[Data section — start]
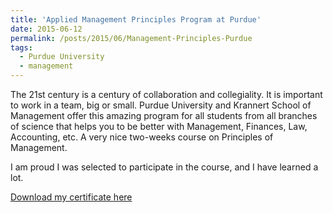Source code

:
 ```yaml
---
title: 'Applied Management Principles Program at Purdue'
date: 2015-06-12
permalink: /posts/2015/06/Management-Principles-Purdue
tags:
  - Purdue University
  - management
---
```


The 21st century is a century of collaboration and collegiality. It is important to work in a team, big or small. Purdue University and Krannert School of Management offer this amazing program for all students from all branches of science that helps you to be better with Management, Finances, Law, Accounting, etc. A very nice two-weeks course on Principles of Management.

I am proud I was selected to participate in the course, and I have learned a lot.

[Download my certificate here](http://vstadnytskyi.github.io/files/2015.06.12-applied-Management-Principles-Program-Certificate.pdf)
[Data section — finish]
* **Try it**:
Could you give all the records again, exactly, minus the pictures?

* **Exercise output**:
Source code

:
 ```yaml
---
title: 'Applied Management Principles Program at Purdue'
date: 2015-06-12
permalink: /posts/2015/06/Management-Principles-Purdue
tags:
  - Purdue University
  - management
---
```


The 21st century is a century of collaboration and collegiality. It is important to work in a team, big or small. Purdue University and Krannert School of Management offer this amazing program for all students from all branches of science that helps you to be better with Management, Finances, Law, Accounting, etc. A very nice two-weeks course on Principles of Management.

I am proud I was selected to participate in the course, and I have learned a lot.

[Download my certificate here](http://vstadnytskyi.github.io/files/2015.06.12-applied-Management-Principles-Program-Certificate.pdf)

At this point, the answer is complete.